» ACTIVITY: The answer must be one number: the count of lines in the data below that include "apachectl".

[Opening RECORDS TO USE section]

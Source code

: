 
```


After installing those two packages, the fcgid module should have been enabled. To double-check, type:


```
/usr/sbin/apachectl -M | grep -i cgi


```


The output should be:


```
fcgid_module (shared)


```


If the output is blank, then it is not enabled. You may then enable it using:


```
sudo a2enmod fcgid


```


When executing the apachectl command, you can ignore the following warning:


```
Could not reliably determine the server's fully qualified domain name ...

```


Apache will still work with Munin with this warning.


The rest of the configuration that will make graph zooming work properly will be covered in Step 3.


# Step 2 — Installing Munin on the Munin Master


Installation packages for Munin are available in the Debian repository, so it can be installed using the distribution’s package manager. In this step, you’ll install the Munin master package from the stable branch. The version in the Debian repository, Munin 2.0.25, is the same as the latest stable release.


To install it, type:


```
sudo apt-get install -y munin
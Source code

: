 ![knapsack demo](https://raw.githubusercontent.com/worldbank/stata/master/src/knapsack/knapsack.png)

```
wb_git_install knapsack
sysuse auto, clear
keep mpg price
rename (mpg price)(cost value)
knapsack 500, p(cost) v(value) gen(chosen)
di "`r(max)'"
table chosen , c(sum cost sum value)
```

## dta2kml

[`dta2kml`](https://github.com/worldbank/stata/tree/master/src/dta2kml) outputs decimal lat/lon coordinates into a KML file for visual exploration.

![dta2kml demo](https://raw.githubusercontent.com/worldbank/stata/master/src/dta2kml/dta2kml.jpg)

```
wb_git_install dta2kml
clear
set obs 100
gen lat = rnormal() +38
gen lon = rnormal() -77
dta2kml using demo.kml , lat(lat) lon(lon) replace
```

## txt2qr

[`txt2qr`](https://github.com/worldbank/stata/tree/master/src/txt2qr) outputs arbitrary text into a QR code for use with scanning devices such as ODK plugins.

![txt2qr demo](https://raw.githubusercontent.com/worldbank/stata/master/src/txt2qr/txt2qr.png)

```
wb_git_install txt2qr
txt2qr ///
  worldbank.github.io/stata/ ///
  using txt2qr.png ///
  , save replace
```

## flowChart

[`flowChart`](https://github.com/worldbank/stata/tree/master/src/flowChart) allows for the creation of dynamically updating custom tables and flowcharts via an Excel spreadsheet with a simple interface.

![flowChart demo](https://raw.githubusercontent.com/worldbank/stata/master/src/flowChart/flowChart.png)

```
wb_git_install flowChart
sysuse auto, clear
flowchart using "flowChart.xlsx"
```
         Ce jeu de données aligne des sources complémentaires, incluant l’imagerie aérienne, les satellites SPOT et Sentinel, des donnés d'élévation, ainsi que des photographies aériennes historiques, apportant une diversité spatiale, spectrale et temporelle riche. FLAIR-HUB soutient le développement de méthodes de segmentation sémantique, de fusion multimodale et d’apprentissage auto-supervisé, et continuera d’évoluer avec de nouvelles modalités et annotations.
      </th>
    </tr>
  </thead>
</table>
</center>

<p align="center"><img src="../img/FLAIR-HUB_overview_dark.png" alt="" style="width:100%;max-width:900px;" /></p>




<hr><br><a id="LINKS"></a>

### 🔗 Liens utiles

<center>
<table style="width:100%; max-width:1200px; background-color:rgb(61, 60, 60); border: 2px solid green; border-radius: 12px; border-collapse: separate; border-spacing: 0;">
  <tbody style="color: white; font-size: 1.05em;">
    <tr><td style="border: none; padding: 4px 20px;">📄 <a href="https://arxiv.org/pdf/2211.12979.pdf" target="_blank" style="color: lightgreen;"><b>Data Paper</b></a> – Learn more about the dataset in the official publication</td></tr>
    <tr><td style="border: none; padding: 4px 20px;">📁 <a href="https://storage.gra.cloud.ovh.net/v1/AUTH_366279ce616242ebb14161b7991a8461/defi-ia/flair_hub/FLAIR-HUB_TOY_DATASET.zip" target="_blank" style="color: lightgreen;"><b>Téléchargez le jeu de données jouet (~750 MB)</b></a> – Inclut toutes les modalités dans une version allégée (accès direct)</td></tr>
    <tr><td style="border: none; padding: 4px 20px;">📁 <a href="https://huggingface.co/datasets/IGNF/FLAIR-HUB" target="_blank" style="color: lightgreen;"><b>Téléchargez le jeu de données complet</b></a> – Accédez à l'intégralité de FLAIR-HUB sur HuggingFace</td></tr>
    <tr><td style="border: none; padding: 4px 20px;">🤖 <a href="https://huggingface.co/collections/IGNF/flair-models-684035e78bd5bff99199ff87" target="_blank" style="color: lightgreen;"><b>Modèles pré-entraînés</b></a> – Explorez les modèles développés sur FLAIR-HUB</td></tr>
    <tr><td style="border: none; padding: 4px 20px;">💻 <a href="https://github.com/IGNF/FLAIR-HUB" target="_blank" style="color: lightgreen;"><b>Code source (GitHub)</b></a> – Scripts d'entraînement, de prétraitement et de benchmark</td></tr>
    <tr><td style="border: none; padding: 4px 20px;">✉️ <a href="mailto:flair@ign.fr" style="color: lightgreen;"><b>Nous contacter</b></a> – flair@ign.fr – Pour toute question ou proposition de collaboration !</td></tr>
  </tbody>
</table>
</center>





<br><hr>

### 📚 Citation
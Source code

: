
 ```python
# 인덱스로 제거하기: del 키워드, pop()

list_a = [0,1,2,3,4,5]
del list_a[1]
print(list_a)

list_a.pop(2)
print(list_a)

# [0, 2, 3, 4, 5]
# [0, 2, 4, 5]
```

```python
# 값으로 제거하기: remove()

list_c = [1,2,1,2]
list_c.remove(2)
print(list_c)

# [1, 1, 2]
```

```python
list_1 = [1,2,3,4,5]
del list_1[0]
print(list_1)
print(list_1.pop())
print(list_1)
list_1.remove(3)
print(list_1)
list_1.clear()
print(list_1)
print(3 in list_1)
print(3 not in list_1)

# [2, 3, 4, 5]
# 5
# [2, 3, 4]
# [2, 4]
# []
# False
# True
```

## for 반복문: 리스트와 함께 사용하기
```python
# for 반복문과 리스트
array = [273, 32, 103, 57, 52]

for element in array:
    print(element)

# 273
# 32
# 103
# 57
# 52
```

[Closing RECORDS TO USE section]

» EXERCISE SOLUTION: 2